Last week, senior officials of both governments reached agreement on some sweeping changes in the disposition of forces in Japan. The changes are designed to promote better cooperation between the military of the two nations and to .lessen the burden on host communities, especially on Okinawa. The watchword is “interoperability.”
One of the changes that particularly caught my eye was a plan to move the Japanese air defense command center from Fuchu to the big American base at Yokota. The Ground Self-Defense Forces rapid reaction forces headquarters is also to move to the American army base at Camp Zama in the interests of closer coordination.
When I was a young air force officer at Yokota in the late 1960s, the U.S. Forces, Japan and the Japanese Self Defense Force (JSDF) might as well have existed on different planets. In nearly two years, I never met a JSDF officer. To my knowledge there was no liaison or close coordination. No contact. Nothing.
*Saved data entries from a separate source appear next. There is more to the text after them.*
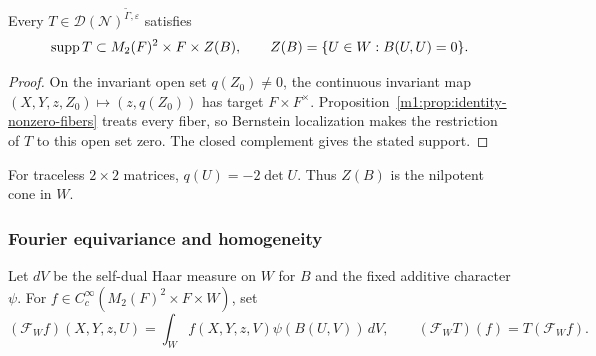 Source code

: \begin{corollary}\label{m1:cor:identity-support}
Every $T\in\mathcal D(\mathcal N)^{\widetilde\Gamma,\varepsilon}$
satisfies
\begin{equation}\label{m1:eq:identity-first-support}
 \operatorname{supp} T\subset M_2(F)^2\times F\times Z(B),
 \qquad Z(B)=\{U\in W:B(U,U)=0\}.
\end{equation}
\end{corollary}
\begin{proof}
On the invariant open set $q(Z_0)\neq0$, the continuous invariant map
$(X,Y,z,Z_0)\mapsto(z,q(Z_0))$ has target $F\times F^\times$.
Proposition~\ref{m1:prop:identity-nonzero-fibers} treats every
fiber, so Bernstein localization makes the restriction of $T$ to this
open set zero. The closed complement gives the stated support.
\end{proof}
For traceless $2\times2$ matrices, $q(U)=-2\det U$. Thus $Z(B)$ is
the nilpotent cone in $W$.

\subsubsection{Fourier equivariance and homogeneity}
\label{m1:subsec:identity-Fourier}
Let $dV$ be the self-dual Haar measure on $W$ for $B$ and the fixed
additive character $\psi$. For
$f\in C_c^\infty(M_2(F)^2\times F\times W)$, set
\begin{equation}\label{m1:eq:partial-Fourier}
 (\mathcal F_W f)(X,Y,z,U)
 =\int_W f(X,Y,z,V)\psi(B(U,V))\,dV,
 \qquad (\mathcal F_WT)(f)=T(\mathcal F_Wf).
\end{equation}


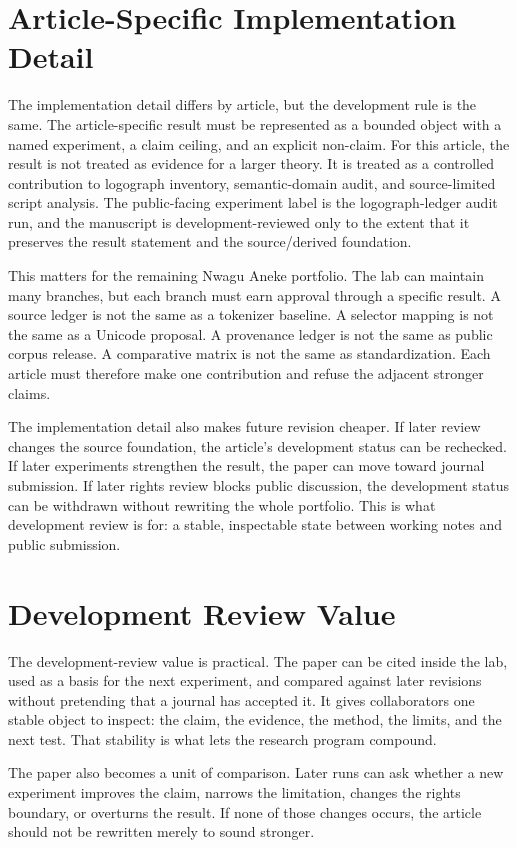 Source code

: \documentclass[sigconf,nonacm]{acmart}
\begin{document}
\section{Article-Specific Implementation Detail}
The implementation detail differs by article, but the development rule is the same.
The article-specific result must be represented as a bounded object with a named
experiment, a claim ceiling, and an explicit non-claim. For this article, the
result is not treated as evidence for a larger theory. It is treated as a
controlled contribution to logograph inventory, semantic-domain audit, and source-limited script analysis. The public-facing experiment label is the logograph-ledger audit run, and the manuscript is development-reviewed only to the extent that it preserves the result
statement and the source/derived foundation.

This matters for the remaining Nwagu Aneke portfolio. The lab can maintain many
branches, but each branch must earn approval through a specific result. A source
ledger is not the same as a tokenizer baseline. A selector mapping is not the
same as a Unicode proposal. A provenance ledger is not the same as public corpus
release. A comparative matrix is not the same as standardization. Each article
must therefore make one contribution and refuse the adjacent stronger claims.

The implementation detail also makes future revision cheaper. If later review
changes the source foundation, the article's development status can be
rechecked. If later experiments strengthen the result, the paper can move toward
journal submission. If later rights review blocks public discussion, the
development status can be withdrawn without rewriting the whole portfolio. This
is what development review is for: a stable, inspectable state between working
notes and public submission.

\section{Development Review Value}
The development-review value is practical. The paper can be cited inside the lab,
used as a basis for the next experiment, and compared against later revisions
without pretending that a journal has accepted it. It gives collaborators one
stable object to inspect: the claim, the evidence, the method, the limits, and
the next test. That stability is what lets the research program compound.

The paper also becomes a unit of comparison. Later runs can ask whether a new
experiment improves the claim, narrows the limitation, changes the rights
boundary, or overturns the result. If none of those changes occurs, the article
should not be rewritten merely to sound stronger.
\end{document}
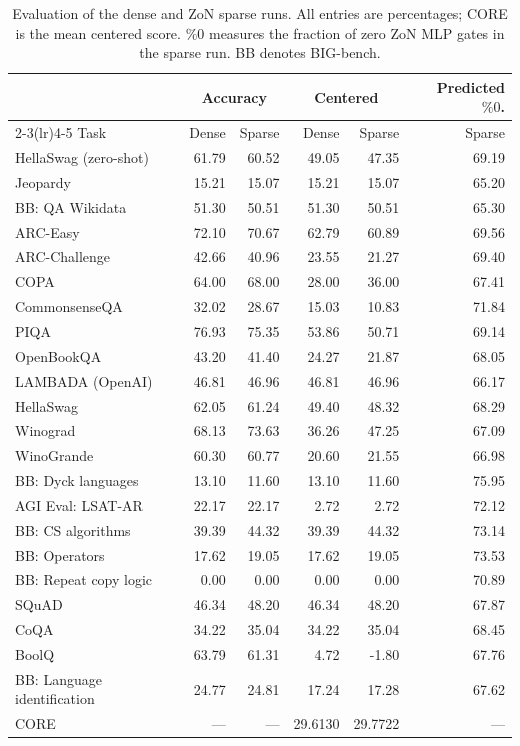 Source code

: \begin{table}[h]
\caption{Evaluation of the dense and ZoN sparse runs. All entries are percentages;
CORE is the mean centered score. $\%0$ measures the fraction of zero ZoN
MLP gates in the sparse run. BB denotes BIG-bench.}
\label{tab:zon_tasks}
\begin{center}
\small
\setlength{\tabcolsep}{4pt}
\begin{tabular}{lrrrrr}
\toprule
& \multicolumn{2}{c}{Accuracy} & \multicolumn{2}{c}{Centered} & Predicted $\%0$. \\
\cmidrule(lr){2-3}\cmidrule(lr){4-5}
Task & Dense & Sparse & Dense & Sparse & Sparse \\
\midrule
HellaSwag (zero-shot) & 61.79 & 60.52 & 49.05 & 47.35 & 69.19 \\
Jeopardy & 15.21 & 15.07 & 15.21 & 15.07 & 65.20 \\
BB: QA Wikidata & 51.30 & 50.51 & 51.30 & 50.51 & 65.30 \\
ARC-Easy & 72.10 & 70.67 & 62.79 & 60.89 & 69.56 \\
ARC-Challenge & 42.66 & 40.96 & 23.55 & 21.27 & 69.40 \\
COPA & 64.00 & 68.00 & 28.00 & 36.00 & 67.41 \\
CommonsenseQA & 32.02 & 28.67 & 15.03 & 10.83 & 71.84 \\
PIQA & 76.93 & 75.35 & 53.86 & 50.71 & 69.14 \\
OpenBookQA & 43.20 & 41.40 & 24.27 & 21.87 & 68.05 \\
LAMBADA (OpenAI) & 46.81 & 46.96 & 46.81 & 46.96 & 66.17 \\
HellaSwag & 62.05 & 61.24 & 49.40 & 48.32 & 68.29 \\
Winograd & 68.13 & 73.63 & 36.26 & 47.25 & 67.09 \\
WinoGrande & 60.30 & 60.77 & 20.60 & 21.55 & 66.98 \\
BB: Dyck languages & 13.10 & 11.60 & 13.10 & 11.60 & 75.95 \\
AGI Eval: LSAT-AR & 22.17 & 22.17 & 2.72 & 2.72 & 72.12 \\
BB: CS algorithms & 39.39 & 44.32 & 39.39 & 44.32 & 73.14 \\
BB: Operators & 17.62 & 19.05 & 17.62 & 19.05 & 73.53 \\
BB: Repeat copy logic & 0.00 & 0.00 & 0.00 & 0.00 & 70.89 \\
SQuAD & 46.34 & 48.20 & 46.34 & 48.20 & 67.87 \\
CoQA & 34.22 & 35.04 & 34.22 & 35.04 & 68.45 \\
BoolQ & 63.79 & 61.31 & 4.72 & -1.80 & 67.76 \\
BB: Language identification & 24.77 & 24.81 & 17.24 & 17.28 & 67.62 \\
\midrule
CORE & --- & --- & 29.6130 & 29.7722 & --- \\
\bottomrule
\end{tabular}
\end{center}
\end{table}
When the American forces dealt with Japanese, it was usually with local civilian authorities over such mundane matters as off-base housing. When contingencies arose, such as capture of the U.S. Pueblo or the shooting down of an EC-121 over the Sea of Japan, Japanese forces were not a factor in any war plans.
That began to change in the 1990s, the catalyst being the Gulf War. Japan poneyed up billions of dollars to support the coalition, but, consistent with its anti-war principles, provided no troops. Tokyo was stunned afterwards at how ungrateful Washington and others were for their generous financial support.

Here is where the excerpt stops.